I've seen Samba serverrs, where files are still locked though the corresponding smbd process doesn't exist anymore. First I thought it would be a reiserfs problem but the problem also occured on ext3. I did parrallel tdbtorture test on different fiesystems and I noticed that on all tested filesystems (reiser3, reiser4, ext2/3, xfs) tdbtorture sooner or later throws fatal error messages like: rec_read bad magic 0x42424242 at offset=776 It looks like there are some problems in the tdb code.
Ok, I'm trying to reproduce this. Any more details on how long it takes to reproduce with tdbtorture ? Jeremy.
I can't reproduce this on a Fedora core1 (2.4.22 kernel) with ext3 + ACL patches. What kernel are you reproducing tdbtorture corruptions on ? Have you tried modifying it to only use pread/pwrite rather than mmap ? Jeremy.
I was using SuSE 9.2 kernel (2.6.8 based) on a 1.4GHz x86 system and I ran 4 to 6 tdb tortures parallel on the same filesystem in different directories, starting them again and again, it took about 10 minutes to see those errors. The filesystems were freshly created and contained just the torture files. I did not modify the torture test, if you want I can do whatever modifications you want and retry the test.
I'd like you to remove the -DHAVE_MMAP=1 from the standalone compile and then try and reproduce the error. This will tell me if it's in the kernel or in the tdb libraries. Jeremy.

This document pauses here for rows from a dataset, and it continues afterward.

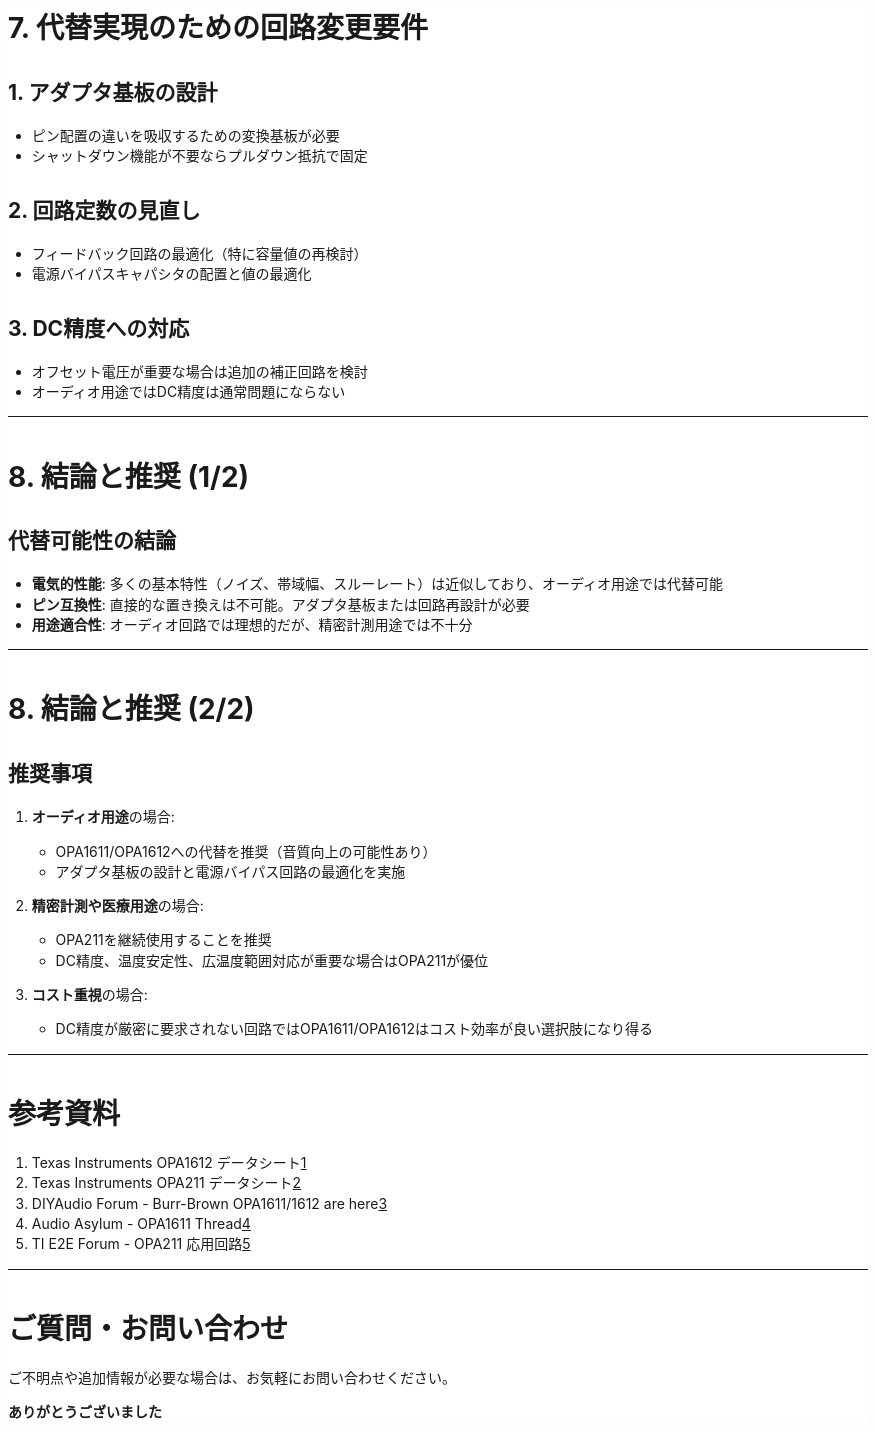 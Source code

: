 
# 7. 代替実現のための回路変更要件

## 1. アダプタ基板の設計
- ピン配置の違いを吸収するための変換基板が必要
- シャットダウン機能が不要ならプルダウン抵抗で固定

## 2. 回路定数の見直し
- フィードバック回路の最適化（特に容量値の再検討）
- 電源バイパスキャパシタの配置と値の最適化

## 3. DC精度への対応
- オフセット電圧が重要な場合は追加の補正回路を検討
- オーディオ用途ではDC精度は通常問題にならない

---

# 8. 結論と推奨 (1/2)

## 代替可能性の結論
- **電気的性能**: 多くの基本特性（ノイズ、帯域幅、スルーレート）は近似しており、オーディオ用途では代替可能
- **ピン互換性**: 直接的な置き換えは不可能。アダプタ基板または回路再設計が必要
- **用途適合性**: オーディオ回路では理想的だが、精密計測用途では不十分

---

# 8. 結論と推奨 (2/2)

## 推奨事項
1. **オーディオ用途**の場合:
   - OPA1611/OPA1612への代替を推奨（音質向上の可能性あり）
   - アダプタ基板の設計と電源バイパス回路の最適化を実施

2. **精密計測や医療用途**の場合:
   - OPA211を継続使用することを推奨
   - DC精度、温度安定性、広温度範囲対応が重要な場合はOPA211が優位

3. **コスト重視**の場合:
   - DC精度が厳密に要求されない回路ではOPA1611/OPA1612はコスト効率が良い選択肢になり得る

---

# 参考資料

1. Texas Instruments OPA1612 データシート[1](https://www.ti.com/lit/gpn/OPA1612)
2. Texas Instruments OPA211 データシート[2](https://www.ti.com/lit/ds/symlink/opa211.pdf)
3. DIYAudio Forum - Burr-Brown OPA1611/1612 are here[3](https://www.diyaudio.com/community/threads/burr-brown-opa1611-1612-are-here.149222/)
4. Audio Asylum - OPA1611 Thread[4](https://www.audioasylum.com/cgi/vt.mpl?f=tweaks&m=168821)
5. TI E2E Forum - OPA211 応用回路[5](https://e2e.ti.com/support/amplifiers/f/amplifiers-forum/)

---

# ご質問・お問い合わせ

ご不明点や追加情報が必要な場合は、お気軽にお問い合わせください。

**ありがとうございました**
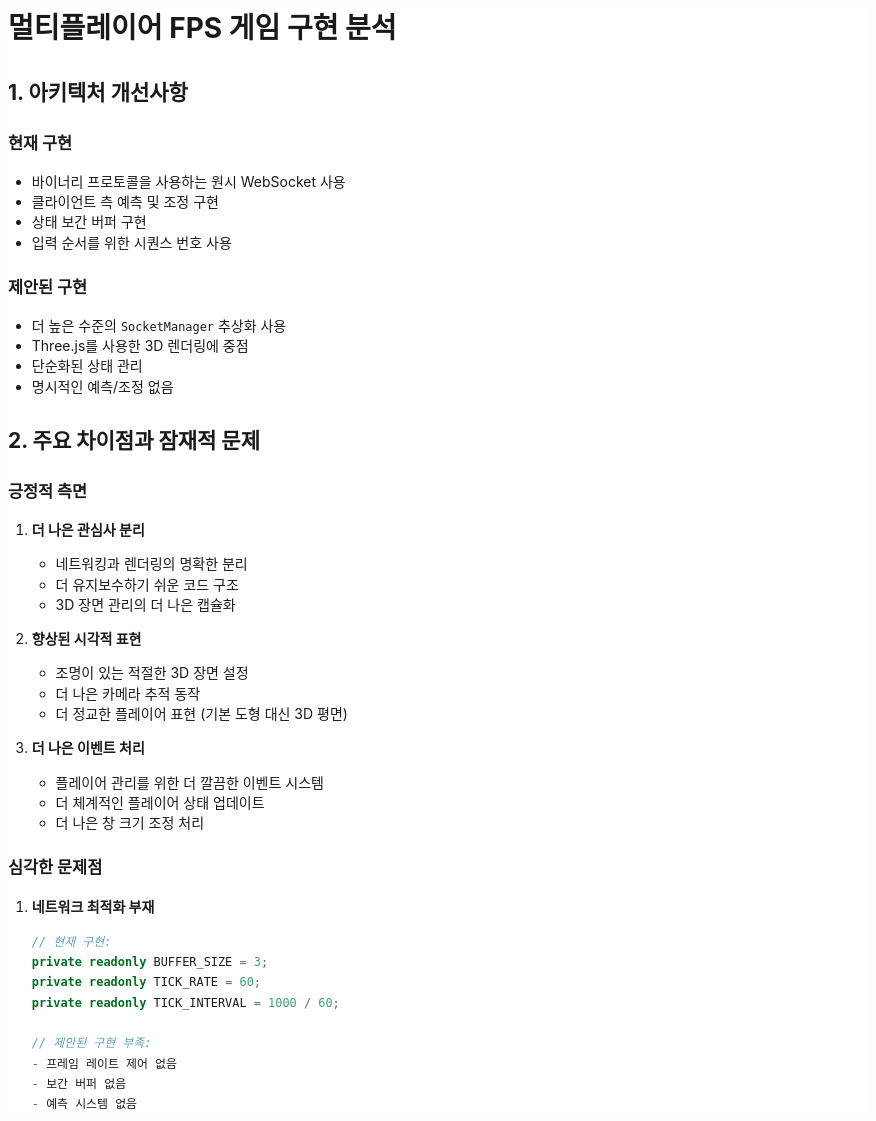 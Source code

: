 # 멀티플레이어 FPS 게임 구현 분석

## 1. 아키텍처 개선사항

### 현재 구현
- 바이너리 프로토콜을 사용하는 원시 WebSocket 사용
- 클라이언트 측 예측 및 조정 구현
- 상태 보간 버퍼 구현
- 입력 순서를 위한 시퀀스 번호 사용

### 제안된 구현
- 더 높은 수준의 `SocketManager` 추상화 사용
- Three.js를 사용한 3D 렌더링에 중점
- 단순화된 상태 관리
- 명시적인 예측/조정 없음

## 2. 주요 차이점과 잠재적 문제

### 긍정적 측면
1. **더 나은 관심사 분리**
   - 네트워킹과 렌더링의 명확한 분리
   - 더 유지보수하기 쉬운 코드 구조
   - 3D 장면 관리의 더 나은 캡슐화

2. **향상된 시각적 표현**
   - 조명이 있는 적절한 3D 장면 설정
   - 더 나은 카메라 추적 동작
   - 더 정교한 플레이어 표현 (기본 도형 대신 3D 평면)

3. **더 나은 이벤트 처리**
   - 플레이어 관리를 위한 더 깔끔한 이벤트 시스템
   - 더 체계적인 플레이어 상태 업데이트
   - 더 나은 창 크기 조정 처리

### 심각한 문제점

1. **네트워크 최적화 부재**
   ```typescript
   // 현재 구현:
   private readonly BUFFER_SIZE = 3;
   private readonly TICK_RATE = 60;
   private readonly TICK_INTERVAL = 1000 / 60;
   
   // 제안된 구현 부족:
   - 프레임 레이트 제어 없음
   - 보간 버퍼 없음
   - 예측 시스템 없음
   ```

I this ended up being a bug in the torture test wasn't it ?
even without the -DHAVE_MMAP=1 I got those errors but I didn't investigate here much deeper. I will try once more later with a recent samba version and newer kernel and keep you up-to-date here. I can't see why this should be a tdbtorture bug, this might however explain, why some people have problems with locked files not being "unlocked" with recent samba versions.
No I know what this is. I tracked down the problem but then didn't update the bug (sorry). It's something we wouldn't run into in smbd or the rest of Samba but a problem in the way tdbtorture uses the tdb library (it allows a re-open race). I'll update this when I have more time. Jeremy.
Didn't this get fixed now? Intdbtorture at least?
Yes this got fixed by tridge's changes to tdb.c - integrated in 3.0.20a. Jeremy.